05/12/2020 reseauinternational.net  3 min #182537

Une guerre mondiale qui n'aura pas lieu?

par Fiodor Loukianov

Les conflits locaux, le terrorisme, les sanctions, ce sont des choses qui ne disparaitront pas. Mais il faut des conditions très spécifiques pour qu'une troisième guerre mondiale éclate.

Si nous parlons précisément d'une guerre mondiale comme d'un conflit impliquant les plus grandes puissances mondiales, qui couvre une grande partie du globe et a des conséquences pratiquement pour tout le monde, alors, heureusement, les chances d'une telle guerre sont aujourd'hui bien plus faibles qu'il y a cent ans. Parce que l'arme nucléaire, dont disposent les puissances ayant potentiellement la possibilité de déclencher ou d'entrée dans une telle guerre, est un bon facteur de dissuasion. Il est avant tout question des Etats-Unis, de la Russie et de la Chine, mais il est également possible d'ajouter à cette liste certains pays européens (le Royaume-Uni et la France), ainsi que l'Inde, le Pakistan et d'autres.
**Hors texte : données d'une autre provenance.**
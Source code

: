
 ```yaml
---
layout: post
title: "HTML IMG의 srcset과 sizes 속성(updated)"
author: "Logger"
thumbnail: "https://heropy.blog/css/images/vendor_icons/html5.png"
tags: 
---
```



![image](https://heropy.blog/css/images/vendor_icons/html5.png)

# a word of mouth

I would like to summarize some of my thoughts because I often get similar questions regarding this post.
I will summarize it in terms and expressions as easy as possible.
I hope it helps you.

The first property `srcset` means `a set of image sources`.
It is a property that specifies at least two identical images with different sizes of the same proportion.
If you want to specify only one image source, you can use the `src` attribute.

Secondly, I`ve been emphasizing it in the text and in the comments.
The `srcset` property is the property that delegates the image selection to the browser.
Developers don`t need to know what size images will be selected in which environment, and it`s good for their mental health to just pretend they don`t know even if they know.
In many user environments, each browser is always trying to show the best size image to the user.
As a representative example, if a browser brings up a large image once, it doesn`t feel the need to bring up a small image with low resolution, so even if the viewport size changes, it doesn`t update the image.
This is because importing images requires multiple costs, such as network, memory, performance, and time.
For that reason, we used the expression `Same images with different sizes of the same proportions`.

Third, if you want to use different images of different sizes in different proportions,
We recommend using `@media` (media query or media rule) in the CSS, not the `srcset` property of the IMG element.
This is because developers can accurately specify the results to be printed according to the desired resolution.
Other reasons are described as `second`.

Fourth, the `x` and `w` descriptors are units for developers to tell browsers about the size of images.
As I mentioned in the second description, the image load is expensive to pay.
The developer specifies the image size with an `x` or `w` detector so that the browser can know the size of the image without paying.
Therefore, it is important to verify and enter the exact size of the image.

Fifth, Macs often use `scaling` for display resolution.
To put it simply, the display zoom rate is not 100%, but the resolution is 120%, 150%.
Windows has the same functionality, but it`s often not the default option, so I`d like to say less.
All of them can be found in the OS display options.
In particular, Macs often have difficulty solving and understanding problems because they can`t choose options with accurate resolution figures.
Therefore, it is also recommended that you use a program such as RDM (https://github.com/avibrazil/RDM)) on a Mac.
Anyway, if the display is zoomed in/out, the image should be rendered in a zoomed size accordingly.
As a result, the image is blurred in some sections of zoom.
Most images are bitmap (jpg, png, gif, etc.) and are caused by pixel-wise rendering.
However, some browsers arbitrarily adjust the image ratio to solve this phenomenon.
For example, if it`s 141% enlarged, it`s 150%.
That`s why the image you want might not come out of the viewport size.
Après tout, l'arme nucléaire n'a pas été créée comme une arme d'attaque, mais comme un instrument d'intimidation et de dissuasion. Il faut reconnaître qu'elle remplit bien cette fonction. Et malgré les nombreuses discussions que l'arme nucléaire cesse d'être un tel élément d'horreur totale, et bien que certains disent prudemment que son usage chirurgical ne serait pas si terrible pour l'humanité (à moins que ce soit un conflit d'envergure entre les Etats-Unis et la Russie), ces débats sont immédiatement étouffés.

On parle également d'injustice. Car plusieurs pays ont ce droit (qu'ils se sont accordé en inventant le Traité sur la non-prolifération des armes nucléaires) contrairement aux autres. Ce qui est qualifié d'injuste et de discriminatoire. Il existe même un mouvement, sans que les principaux pays y participent, mais qui est très large avec plus de 50 pays prônant l'interdiction totale de l'arme nucléaire.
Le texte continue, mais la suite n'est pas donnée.